Using the records below, filter for lines that contain the string "如果没有指定" and copy them out.

<<<<

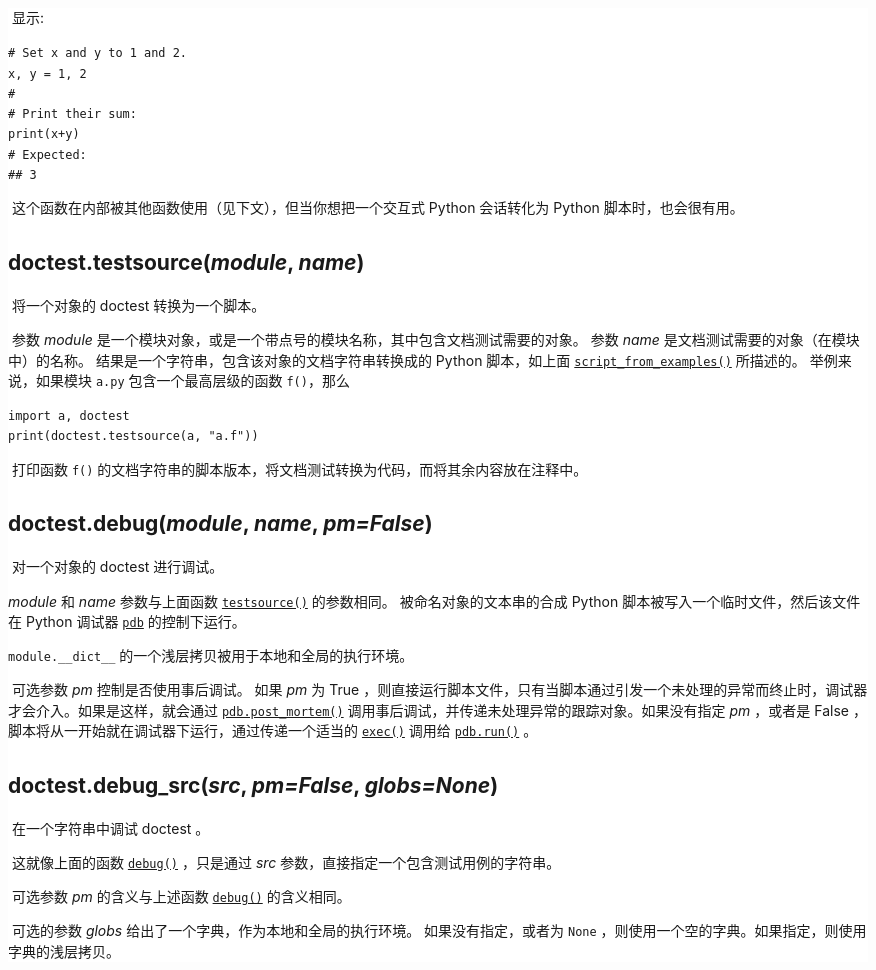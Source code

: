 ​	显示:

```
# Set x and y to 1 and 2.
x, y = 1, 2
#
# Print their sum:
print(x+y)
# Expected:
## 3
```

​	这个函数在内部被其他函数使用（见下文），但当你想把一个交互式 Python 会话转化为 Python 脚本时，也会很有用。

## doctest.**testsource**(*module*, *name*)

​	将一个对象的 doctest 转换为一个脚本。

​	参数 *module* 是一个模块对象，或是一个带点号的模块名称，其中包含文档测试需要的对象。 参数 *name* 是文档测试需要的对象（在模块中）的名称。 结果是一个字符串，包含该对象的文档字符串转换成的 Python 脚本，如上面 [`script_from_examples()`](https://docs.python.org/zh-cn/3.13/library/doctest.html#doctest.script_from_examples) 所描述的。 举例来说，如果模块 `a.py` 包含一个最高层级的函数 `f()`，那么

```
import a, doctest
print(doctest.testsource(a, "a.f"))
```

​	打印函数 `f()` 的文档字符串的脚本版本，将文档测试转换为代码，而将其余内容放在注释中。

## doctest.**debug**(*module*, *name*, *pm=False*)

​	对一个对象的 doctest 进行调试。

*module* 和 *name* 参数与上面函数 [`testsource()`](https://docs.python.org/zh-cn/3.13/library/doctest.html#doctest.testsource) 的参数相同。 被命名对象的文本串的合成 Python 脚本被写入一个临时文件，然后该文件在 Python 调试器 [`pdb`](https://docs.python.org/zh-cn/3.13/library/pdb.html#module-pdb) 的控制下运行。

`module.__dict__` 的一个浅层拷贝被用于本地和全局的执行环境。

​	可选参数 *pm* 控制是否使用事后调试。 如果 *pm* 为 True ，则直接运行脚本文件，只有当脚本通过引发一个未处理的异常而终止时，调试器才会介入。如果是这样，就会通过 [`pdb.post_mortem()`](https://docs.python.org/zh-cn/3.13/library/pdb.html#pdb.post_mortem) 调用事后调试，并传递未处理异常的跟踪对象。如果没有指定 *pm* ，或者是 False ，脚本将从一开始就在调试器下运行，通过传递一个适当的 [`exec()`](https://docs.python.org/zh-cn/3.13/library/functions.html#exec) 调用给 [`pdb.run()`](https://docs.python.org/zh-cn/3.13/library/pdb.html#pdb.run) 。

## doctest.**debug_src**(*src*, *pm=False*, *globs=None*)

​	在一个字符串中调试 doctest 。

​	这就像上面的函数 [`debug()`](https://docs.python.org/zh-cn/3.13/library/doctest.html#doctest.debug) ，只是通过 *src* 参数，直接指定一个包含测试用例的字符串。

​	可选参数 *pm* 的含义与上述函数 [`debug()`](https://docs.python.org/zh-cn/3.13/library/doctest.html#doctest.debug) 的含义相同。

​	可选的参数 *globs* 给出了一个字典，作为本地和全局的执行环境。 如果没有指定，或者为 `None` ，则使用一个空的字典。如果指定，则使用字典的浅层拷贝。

>>>>

_TASK ANSWER:_
​	可选参数 *pm* 控制是否使用事后调试。 如果 *pm* 为 True ，则直接运行脚本文件，只有当脚本通过引发一个未处理的异常而终止时，调试器才会介入。如果是这样，就会通过 [`pdb.post_mortem()`](https://docs.python.org/zh-cn/3.13/library/pdb.html#pdb.post_mortem) 调用事后调试，并传递未处理异常的跟踪对象。如果没有指定 *pm* ，或者是 False ，脚本将从一开始就在调试器下运行，通过传递一个适当的 [`exec()`](https://docs.python.org/zh-cn/3.13/library/functions.html#exec) 调用给 [`pdb.run()`](https://docs.python.org/zh-cn/3.13/library/pdb.html#pdb.run) 。
​	可选的参数 *globs* 给出了一个字典，作为本地和全局的执行环境。 如果没有指定，或者为 `None` ，则使用一个空的字典。如果指定，则使用字典的浅层拷贝。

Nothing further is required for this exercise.